Thursday, March 11, 2010

An Eco-friendly, 95% Recycled Blogpost


Full disclosure: this is a post that I actually wrote to be an intro for my new role as a "citizen reporter" for the NRDC (Natural Resources Defense Council)'s OnEarth blog. I know that it is lazy of me to just post this since some of the information is redundant, however I also realize that I haven't posted in over a month. Also, let's be honest, the opportunities for recycling in Kalimantan are rather meager and I've got to get my kicks somehow! I promise that I will manage to take some of the many half written posts that I've been sitting on and publish them soon, that is if I still have anyone left reading this blog. Also, this is a picture of the ASRI clinic.

without further ado...

Deforestation and Its Discontents: An Introduction to Six Months in Borneo

Borneo. The name itself brings up the image of the exotic, maybe some images akin to those from Heart of Darkness: deep tropical jungle, wild natives, heads on sticks, etc. Beyond this however, many Americans know little of Borneo other than that it is far, far away and maybe that it is home to the orangutan. In fact, Borneo is one of the most biologically diverse places in the world thanks to its location at the junction of three tectonic plates and along the biological border of Asia and Australia. It’s not only the biological world that is diverse here however; three nations share the large island of Borneo: Brunei, Malaysia and Indonesia. Brunei is a small, but wealthy, sultanate, known for its oil. Sabah and Sarawak, the Malaysian sections of the island, make up the vast majority of tourist infrastructure, despite being only a fraction of the large island. It’s almost a joke: you open up a Lonely Planet Borneo and there is large map of Borneo with pop-outs for highlighted places. Odd, you think, all of the pop-outs seem to be clustered along the northern coast; did all those natural wonders somehow end up divided by national lines? What about the other two thirds of the island? That, that large part that often gets little more than a footnote, is Kalimantan. Even to Indonesians, Kalimantan is considered a wild place and many eyebrows were raised in Java when I announced my intention to spend 6 months in a small village on the western coast named Sukadana.

The reason for the lack of eco-tourism here, of course, is the lack of infrastructure, but, though the roads are bad, this is not the whole story. The many environmental problems that plague Kalimantan are systematically destroying exactly that which the tourists would come to see. As many “environmentalists” (and readers of this blog) may know, Borneo is currently experiencing some of the highest, or the highest (depending on whom you ask), rates of deforestation in the world. What was once a verdant forested island, is quickly being reduced into a degraded island of palm oil plantations and invasive “along along” grass.

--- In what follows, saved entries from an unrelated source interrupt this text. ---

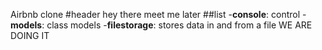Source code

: Airbnb clone
#header
hey there
meet me later
##list
-**console**: control
-**models**: class models
-**filestorage**: stores data in and from a file
WE ARE DOING IT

National parks represent some of the last preserves of forest in Kalimantan, where much of the rest of the land has already been logged and/or turned into palm oil plantations. Unfortunately, protection in name and protection in practice are two very different things.
The organization that I’m working with, Alam Sehat Lestari, or ASRI (www.healthinharmony.org ), is using a unique model to provide both high quality, accessible health-care to the local peoples and to try to save the Gunung Palung National Park. The GPNP is home to an estimated 10% or the worlds remaining orangutans, as well as the incredible biodiversity that is characteristic of Borneo. Entire lives have been devoted to studying this forest, yet so much remains undiscovered and undocumented. Unfortunately, this forest, as with much of the forest on Borneo, is disappearing.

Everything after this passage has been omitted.